(Document images with source code)
---

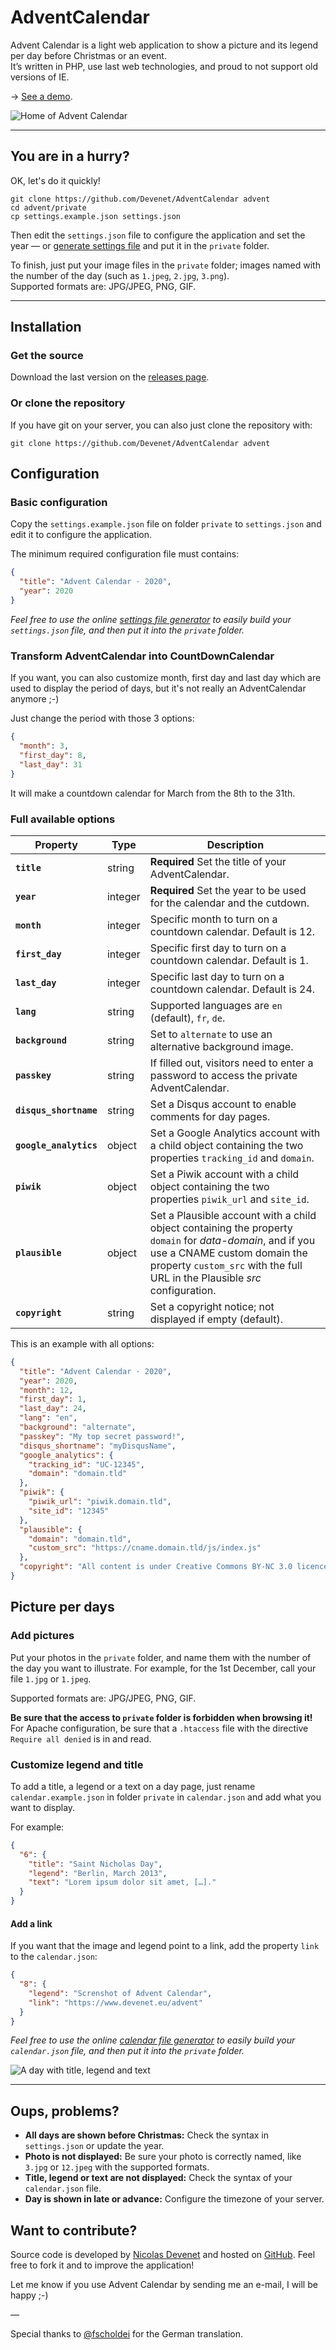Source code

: # AdventCalendar

Advent Calendar is a light web application to show a picture and its legend per day before Christmas or an event.  
It’s written in PHP, use last web technologies, and proud to not support old versions of IE.

→ [See a demo](https://www.devenet.eu/advent/demo).


![Home of Advent Calendar](adventcalendar.jpg)

***

## You are in a hurry?

OK, let's do it quickly!

```
git clone https://github.com/Devenet/AdventCalendar advent
cd advent/private
cp settings.example.json settings.json
```

Then edit the `settings.json` file to configure the application and set the year — or [generate settings file](https://www.devenet.eu/advent/generator/#settings) and put it in the `private` folder.

To finish, just put your image files in the `private` folder; images named with the number of the day (such as `1.jpeg`, `2.jpg`, `3.png`).  
Supported formats are: JPG/JPEG, PNG, GIF.

***

## Installation

### Get the source

Download the last version on the [releases page](https://github.com/Devenet/AdventCalendar/releases).

### Or clone the repository

If you have git on your server, you can also just clone the repository with:

```
git clone https://github.com/Devenet/AdventCalendar advent
```

## Configuration

### Basic configuration

Copy the `settings.example.json` file on folder `private` to `settings.json` and edit it to configure the application.

The minimum required configuration file must contains:
```json
{
  "title": "Advent Calendar · 2020",
  "year": 2020
}
```

_Feel free to use the online [settings file generator](https://www.devenet.eu/advent/generator/#settings) to easily build your `settings.json` file, and then put it into the `private` folder._

### Transform AdventCalendar into CountDownCalendar

If you want, you can also customize month, first day and last day which are used to display the period of days, but it's not really an AdventCalendar anymore ;-)

Just change the period with those 3 options:
```json
{
  "month": 3,
  "first_day": 8,
  "last_day": 31
}
```
It will make a countdown calendar for March from the 8th to the 31th.

### Full available options

| Property | Type | Description |
| --- | --- | --- |
| __`title`__ | string | __Required__ Set the title of your AdventCalendar. |
| __`year`__ | integer | __Required__ Set the year to be used for the calendar and the cutdown. |
| __`month`__ | integer | Specific month to turn on a countdown calendar. Default is 12. |
| __`first_day`__ | integer | Specific first day to turn on a countdown calendar. Default is 1. |
| __`last_day`__ | integer | Specific last day to turn on a countdown calendar. Default is 24. |
| __`lang`__ | string | Supported languages are `en` (default), `fr`, `de`. |
| __`background`__ | string | Set to `alternate` to use an alternative background image. |
| __`passkey`__ | string | If filled out, visitors need to enter a password to access the private AdventCalendar. |
| __`disqus_shortname`__ | string | Set a Disqus account to enable comments for day pages. |
| __`google_analytics`__ | object | Set a Google Analytics account with a child object containing the two properties `tracking_id` and `domain`. |
| __`piwik`__ | object | Set a Piwik account with a child object containing the two properties `piwik_url` and `site_id`. |
| __`plausible`__ | object | Set a Plausible account with a child object containing the property `domain` for _data-domain_, and if you use a CNAME custom domain the property `custom_src` with the full URL in the Plausible _src_ configuration. |
| __`copyright`__ | string | Set a copyright notice; not displayed if empty (default). |


This is an example with all options:
```json
{
  "title": "Advent Calendar · 2020",
  "year": 2020,
  "month": 12,
  "first_day": 1,
  "last_day": 24,
  "lang": "en",
  "background": "alternate",
  "passkey": "My top secret password!",
  "disqus_shortname": "myDisqusName",
  "google_analytics": {
    "tracking_id": "UC-12345",
    "domain": "domain.tld"
  },
  "piwik": {
    "piwik_url": "piwik.domain.tld",
    "site_id": "12345"
  },
  "plausible": {
    "domain": "domain.tld",
    "custom_src": "https://cname.domain.tld/js/index.js"
  },
  "copyright": "All content is under Creative Commons BY-NC 3.0 licence."
}
```

## Picture per days

### Add pictures

Put your photos in the `private` folder, and name them with the number of the day you want to illustrate.
For example, for the 1st December, call your file `1.jpg` or `1.jpeg`.  

Supported formats are: JPG/JPEG, PNG, GIF.

__Be sure that the access to `private` folder is forbidden when browsing it!__   
For Apache configuration, be sure that a `.htaccess` file with the directive `Require all denied` is in and read.

### Customize legend and title

To add a title, a legend or a text on a day page, just rename `calendar.example.json` in folder `private` in `calendar.json` and add what you want to display.

For example:

```json
{
  "6": {
    "title": "Saint Nicholas Day",
    "legend": "Berlin, March 2013",
    "text": "Lorem ipsum dolor sit amet, […]."
  }
}
```

#### Add a link

If you want that the image and legend point to a link, add the property `link` to the `calendar.json`:

```json
{
  "8": {
    "legend": "Screnshot of Advent Calendar",
    "link": "https://www.devenet.eu/advent"
  }
}
```

_Feel free to use the online [calendar file generator](https://web.devenet.eu/advent/generator/#calendar) to easily build your `calendar.json` file, and then put it into the `private` folder._


![A day with title, legend and text](adventcalendar-day.jpg)

***

## Oups, problems?

- __All days are shown before Christmas:__ Check the syntax in `settings.json` or update the year.
- __Photo is not displayed:__ Be sure your photo is correctly named, like `3.jpg` or `12.jpeg` with the supported formats.
- __Title, legend or text are not displayed:__ Check the syntax of your `calendar.json` file.
- __Day is shown in late or advance:__ Configure the timezone of your server.


## Want to contribute?

Source code is developed by [Nicolas Devenet](https://nicolas.devenet.info) and hosted on [GitHub](https://github.com/Devenet/AdventCalendar). Feel free to fork it and to improve the application!

Let me know if you use Advent Calendar by sending me an e-mail, I will be happy ;-)

—

Special thanks to [@fscholdei](https://github.com/fscholdei) for the German translation.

---

■ WORK REQUEST ■
Output the records above exactly; leave out the pictures.

■ ANSWER BELOW ■
Source code

: # AdventCalendar

Advent Calendar is a light web application to show a picture and its legend per day before Christmas or an event.  
It’s written in PHP, use last web technologies, and proud to not support old versions of IE.

→ [See a demo](https://www.devenet.eu/advent/demo).


![Home of Advent Calendar](adventcalendar.jpg)

***

## You are in a hurry?

OK, let's do it quickly!

```
git clone https://github.com/Devenet/AdventCalendar advent
cd advent/private
cp settings.example.json settings.json
```

Then edit the `settings.json` file to configure the application and set the year — or [generate settings file](https://www.devenet.eu/advent/generator/#settings) and put it in the `private` folder.

To finish, just put your image files in the `private` folder; images named with the number of the day (such as `1.jpeg`, `2.jpg`, `3.png`).  
Supported formats are: JPG/JPEG, PNG, GIF.

***

## Installation

### Get the source

Download the last version on the [releases page](https://github.com/Devenet/AdventCalendar/releases).

### Or clone the repository

If you have git on your server, you can also just clone the repository with:

```
git clone https://github.com/Devenet/AdventCalendar advent
```

## Configuration

### Basic configuration

Copy the `settings.example.json` file on folder `private` to `settings.json` and edit it to configure the application.

The minimum required configuration file must contains:
```json
{
  "title": "Advent Calendar · 2020",
  "year": 2020
}
```

_Feel free to use the online [settings file generator](https://www.devenet.eu/advent/generator/#settings) to easily build your `settings.json` file, and then put it into the `private` folder._

### Transform AdventCalendar into CountDownCalendar

If you want, you can also customize month, first day and last day which are used to display the period of days, but it's not really an AdventCalendar anymore ;-)

Just change the period with those 3 options:
```json
{
  "month": 3,
  "first_day": 8,
  "last_day": 31
}
```
It will make a countdown calendar for March from the 8th to the 31th.

### Full available options

| Property | Type | Description |
| --- | --- | --- |
| __`title`__ | string | __Required__ Set the title of your AdventCalendar. |
| __`year`__ | integer | __Required__ Set the year to be used for the calendar and the cutdown. |
| __`month`__ | integer | Specific month to turn on a countdown calendar. Default is 12. |
| __`first_day`__ | integer | Specific first day to turn on a countdown calendar. Default is 1. |
| __`last_day`__ | integer | Specific last day to turn on a countdown calendar. Default is 24. |
| __`lang`__ | string | Supported languages are `en` (default), `fr`, `de`. |
| __`background`__ | string | Set to `alternate` to use an alternative background image. |
| __`passkey`__ | string | If filled out, visitors need to enter a password to access the private AdventCalendar. |
| __`disqus_shortname`__ | string | Set a Disqus account to enable comments for day pages. |
| __`google_analytics`__ | object | Set a Google Analytics account with a child object containing the two properties `tracking_id` and `domain`. |
| __`piwik`__ | object | Set a Piwik account with a child object containing the two properties `piwik_url` and `site_id`. |
| __`plausible`__ | object | Set a Plausible account with a child object containing the property `domain` for _data-domain_, and if you use a CNAME custom domain the property `custom_src` with the full URL in the Plausible _src_ configuration. |
| __`copyright`__ | string | Set a copyright notice; not displayed if empty (default). |


This is an example with all options:
```json
{
  "title": "Advent Calendar · 2020",
  "year": 2020,
  "month": 12,
  "first_day": 1,
  "last_day": 24,
  "lang": "en",
  "background": "alternate",
  "passkey": "My top secret password!",
  "disqus_shortname": "myDisqusName",
  "google_analytics": {
    "tracking_id": "UC-12345",
    "domain": "domain.tld"
  },
  "piwik": {
    "piwik_url": "piwik.domain.tld",
    "site_id": "12345"
  },
  "plausible": {
    "domain": "domain.tld",
    "custom_src": "https://cname.domain.tld/js/index.js"
  },
  "copyright": "All content is under Creative Commons BY-NC 3.0 licence."
}
```

## Picture per days

### Add pictures

Put your photos in the `private` folder, and name them with the number of the day you want to illustrate.
For example, for the 1st December, call your file `1.jpg` or `1.jpeg`.  

Supported formats are: JPG/JPEG, PNG, GIF.

__Be sure that the access to `private` folder is forbidden when browsing it!__   
For Apache configuration, be sure that a `.htaccess` file with the directive `Require all denied` is in and read.

### Customize legend and title

To add a title, a legend or a text on a day page, just rename `calendar.example.json` in folder `private` in `calendar.json` and add what you want to display.

For example:

```json
{
  "6": {
    "title": "Saint Nicholas Day",
    "legend": "Berlin, March 2013",
    "text": "Lorem ipsum dolor sit amet, […]."
  }
}
```

#### Add a link

If you want that the image and legend point to a link, add the property `link` to the `calendar.json`:

```json
{
  "8": {
    "legend": "Screnshot of Advent Calendar",
    "link": "https://www.devenet.eu/advent"
  }
}
```

_Feel free to use the online [calendar file generator](https://web.devenet.eu/advent/generator/#calendar) to easily build your `calendar.json` file, and then put it into the `private` folder._


![A day with title, legend and text](adventcalendar-day.jpg)

***

## Oups, problems?

- __All days are shown before Christmas:__ Check the syntax in `settings.json` or update the year.
- __Photo is not displayed:__ Be sure your photo is correctly named, like `3.jpg` or `12.jpeg` with the supported formats.
- __Title, legend or text are not displayed:__ Check the syntax of your `calendar.json` file.
- __Day is shown in late or advance:__ Configure the timezone of your server.


## Want to contribute?

Source code is developed by [Nicolas Devenet](https://nicolas.devenet.info) and hosted on [GitHub](https://github.com/Devenet/AdventCalendar). Feel free to fork it and to improve the application!

Let me know if you use Advent Calendar by sending me an e-mail, I will be happy ;-)

—

Special thanks to [@fscholdei](https://github.com/fscholdei) for the German translation.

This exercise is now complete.